WordPress is extremely simply to install, easy to use, is customisable in seconds via the use of the theme support, meaning that individual preset-templates can be accessed for free at the click of a button and users can create their own templates. The early plug-in support has built an industry almost in itself, allowing for users to do anything and everything.
Open Source
WordPress is open source and coded in PHP so is compatible with a significant majority of shared hosts out there. Due to the open source nature of WordPress there is an established active community, meaning that ideas can be shared and support is readily available on a broad range of issues. There is not really anything on the market which even compares to WordPress on an Apache server.
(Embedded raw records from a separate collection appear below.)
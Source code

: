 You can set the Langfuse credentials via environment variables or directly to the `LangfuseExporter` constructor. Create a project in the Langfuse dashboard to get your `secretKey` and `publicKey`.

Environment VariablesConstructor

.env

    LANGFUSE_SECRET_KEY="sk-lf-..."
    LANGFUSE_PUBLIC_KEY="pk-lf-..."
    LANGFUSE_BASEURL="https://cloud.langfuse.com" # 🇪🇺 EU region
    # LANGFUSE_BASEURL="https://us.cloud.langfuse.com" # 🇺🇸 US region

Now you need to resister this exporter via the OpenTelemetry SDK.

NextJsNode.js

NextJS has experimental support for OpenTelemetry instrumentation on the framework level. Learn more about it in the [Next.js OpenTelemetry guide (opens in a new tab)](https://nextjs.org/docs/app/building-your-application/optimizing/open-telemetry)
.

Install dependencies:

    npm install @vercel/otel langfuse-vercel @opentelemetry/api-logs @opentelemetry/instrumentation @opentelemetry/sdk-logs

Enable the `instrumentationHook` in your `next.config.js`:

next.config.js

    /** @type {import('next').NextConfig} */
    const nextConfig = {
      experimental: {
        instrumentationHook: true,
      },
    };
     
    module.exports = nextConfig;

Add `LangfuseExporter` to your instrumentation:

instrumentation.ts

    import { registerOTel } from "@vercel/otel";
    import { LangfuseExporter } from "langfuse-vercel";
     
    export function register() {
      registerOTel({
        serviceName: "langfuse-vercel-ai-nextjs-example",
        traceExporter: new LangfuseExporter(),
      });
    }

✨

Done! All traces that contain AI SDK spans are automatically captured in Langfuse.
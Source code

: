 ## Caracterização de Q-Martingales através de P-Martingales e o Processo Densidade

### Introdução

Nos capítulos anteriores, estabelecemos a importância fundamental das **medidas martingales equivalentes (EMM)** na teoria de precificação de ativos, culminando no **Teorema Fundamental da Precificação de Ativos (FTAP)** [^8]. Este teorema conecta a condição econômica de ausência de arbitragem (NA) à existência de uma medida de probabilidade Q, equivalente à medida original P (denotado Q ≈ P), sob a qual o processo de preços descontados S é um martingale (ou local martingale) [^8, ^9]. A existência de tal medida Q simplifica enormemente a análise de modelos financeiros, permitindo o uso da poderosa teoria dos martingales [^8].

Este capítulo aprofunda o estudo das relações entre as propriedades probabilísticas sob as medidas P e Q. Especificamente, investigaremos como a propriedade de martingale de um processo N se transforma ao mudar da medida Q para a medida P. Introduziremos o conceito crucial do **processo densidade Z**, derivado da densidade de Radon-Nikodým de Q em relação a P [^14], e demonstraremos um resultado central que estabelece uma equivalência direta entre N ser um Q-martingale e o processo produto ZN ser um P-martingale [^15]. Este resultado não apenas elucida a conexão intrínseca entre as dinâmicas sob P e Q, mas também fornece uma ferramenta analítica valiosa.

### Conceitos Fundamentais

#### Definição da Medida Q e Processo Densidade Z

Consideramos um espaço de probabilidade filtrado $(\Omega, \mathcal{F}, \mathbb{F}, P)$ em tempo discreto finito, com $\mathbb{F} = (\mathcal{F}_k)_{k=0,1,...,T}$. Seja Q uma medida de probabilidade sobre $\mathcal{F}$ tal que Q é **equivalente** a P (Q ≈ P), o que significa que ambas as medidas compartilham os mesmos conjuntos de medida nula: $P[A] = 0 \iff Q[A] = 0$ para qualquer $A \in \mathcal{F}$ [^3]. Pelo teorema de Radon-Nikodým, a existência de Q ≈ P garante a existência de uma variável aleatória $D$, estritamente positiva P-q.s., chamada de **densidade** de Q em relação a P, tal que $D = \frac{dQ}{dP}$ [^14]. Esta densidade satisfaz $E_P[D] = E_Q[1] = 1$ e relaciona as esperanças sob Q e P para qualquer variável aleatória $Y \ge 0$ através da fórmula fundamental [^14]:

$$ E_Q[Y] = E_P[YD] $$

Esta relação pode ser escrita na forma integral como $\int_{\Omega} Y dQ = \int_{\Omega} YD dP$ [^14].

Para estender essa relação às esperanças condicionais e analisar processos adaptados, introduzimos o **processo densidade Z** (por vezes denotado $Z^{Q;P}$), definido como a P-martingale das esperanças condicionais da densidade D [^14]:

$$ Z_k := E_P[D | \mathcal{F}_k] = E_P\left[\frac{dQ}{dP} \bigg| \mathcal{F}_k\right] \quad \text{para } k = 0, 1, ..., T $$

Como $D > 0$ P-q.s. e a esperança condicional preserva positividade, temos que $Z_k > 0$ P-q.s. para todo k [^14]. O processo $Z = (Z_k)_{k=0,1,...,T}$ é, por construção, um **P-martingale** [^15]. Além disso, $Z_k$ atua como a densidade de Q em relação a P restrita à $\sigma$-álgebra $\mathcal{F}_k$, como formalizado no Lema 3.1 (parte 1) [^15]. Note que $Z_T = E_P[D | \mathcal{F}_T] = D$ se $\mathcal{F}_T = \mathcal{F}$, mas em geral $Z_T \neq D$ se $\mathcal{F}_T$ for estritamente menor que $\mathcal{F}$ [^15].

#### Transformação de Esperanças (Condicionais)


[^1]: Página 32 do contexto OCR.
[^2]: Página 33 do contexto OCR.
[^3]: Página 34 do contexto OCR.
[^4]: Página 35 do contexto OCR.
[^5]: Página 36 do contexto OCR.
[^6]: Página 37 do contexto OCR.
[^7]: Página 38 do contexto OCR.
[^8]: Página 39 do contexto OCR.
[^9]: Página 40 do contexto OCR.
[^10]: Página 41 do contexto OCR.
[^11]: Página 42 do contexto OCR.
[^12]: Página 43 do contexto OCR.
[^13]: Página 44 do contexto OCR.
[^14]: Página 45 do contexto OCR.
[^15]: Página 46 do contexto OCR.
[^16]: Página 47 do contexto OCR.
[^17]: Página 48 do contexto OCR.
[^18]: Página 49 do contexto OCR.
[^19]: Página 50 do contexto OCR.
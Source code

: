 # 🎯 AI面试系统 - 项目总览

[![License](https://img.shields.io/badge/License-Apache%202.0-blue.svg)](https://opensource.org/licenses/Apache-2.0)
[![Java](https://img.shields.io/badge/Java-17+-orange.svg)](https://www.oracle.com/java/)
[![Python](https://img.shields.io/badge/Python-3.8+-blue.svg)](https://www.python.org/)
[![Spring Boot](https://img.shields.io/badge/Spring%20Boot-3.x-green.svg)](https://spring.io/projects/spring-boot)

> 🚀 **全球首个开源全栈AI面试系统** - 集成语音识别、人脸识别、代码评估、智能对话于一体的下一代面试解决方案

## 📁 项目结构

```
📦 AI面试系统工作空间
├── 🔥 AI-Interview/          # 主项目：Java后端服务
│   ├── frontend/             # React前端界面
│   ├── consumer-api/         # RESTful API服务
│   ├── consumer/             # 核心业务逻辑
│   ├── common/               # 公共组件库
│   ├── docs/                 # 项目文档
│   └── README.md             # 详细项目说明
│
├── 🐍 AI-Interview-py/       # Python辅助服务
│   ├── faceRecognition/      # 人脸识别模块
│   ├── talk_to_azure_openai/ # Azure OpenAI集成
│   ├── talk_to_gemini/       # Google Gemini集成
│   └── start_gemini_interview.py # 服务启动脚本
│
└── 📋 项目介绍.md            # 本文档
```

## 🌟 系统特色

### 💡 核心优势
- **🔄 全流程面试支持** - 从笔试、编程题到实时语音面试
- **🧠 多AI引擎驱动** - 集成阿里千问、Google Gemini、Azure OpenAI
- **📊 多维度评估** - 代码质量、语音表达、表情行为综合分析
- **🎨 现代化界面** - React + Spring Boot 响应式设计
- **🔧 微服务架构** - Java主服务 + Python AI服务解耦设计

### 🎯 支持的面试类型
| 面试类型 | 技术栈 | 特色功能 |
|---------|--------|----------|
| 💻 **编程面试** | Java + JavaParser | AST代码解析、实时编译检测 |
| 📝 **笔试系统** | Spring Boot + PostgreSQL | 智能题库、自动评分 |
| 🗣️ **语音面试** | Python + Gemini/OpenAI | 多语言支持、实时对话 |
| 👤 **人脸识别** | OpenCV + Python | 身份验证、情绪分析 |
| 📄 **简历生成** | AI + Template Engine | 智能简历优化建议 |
The problem comes when you are running a Windows server because there is not really anything asp/aspx based which compares to WordPress. There are some alternatives to this however nothing with the same features that have been listed. A sub domain can be created however the risk of splitting domain authority means it will be unable unlikely to fully harness the power of fresh content.
Popular CMS
The alternatives to WordPress on the whole are thin on the ground:
- Drupal – may be too much bloat for the casual blogger.
- Joomla – as above.
- Movable Type – was actually a big player at one point, before a license change alienated bloggers (Perl, not PHP). The fact it is written in Perl and not PHP has also hindered it’s adoption
- Textpattern – Great but not got the level of plug-ins that WP has.
- Typo – built in Ruby on Rails, seems to be the choice of the hardcore Rails fans.
PHP Nuke seemed to be the most popular CMS before WordPress took centre stage and there are of course other CMSs out there such as Drupal and Joomla, however as previously stated, there is nothing on the market that really comes close to comparing.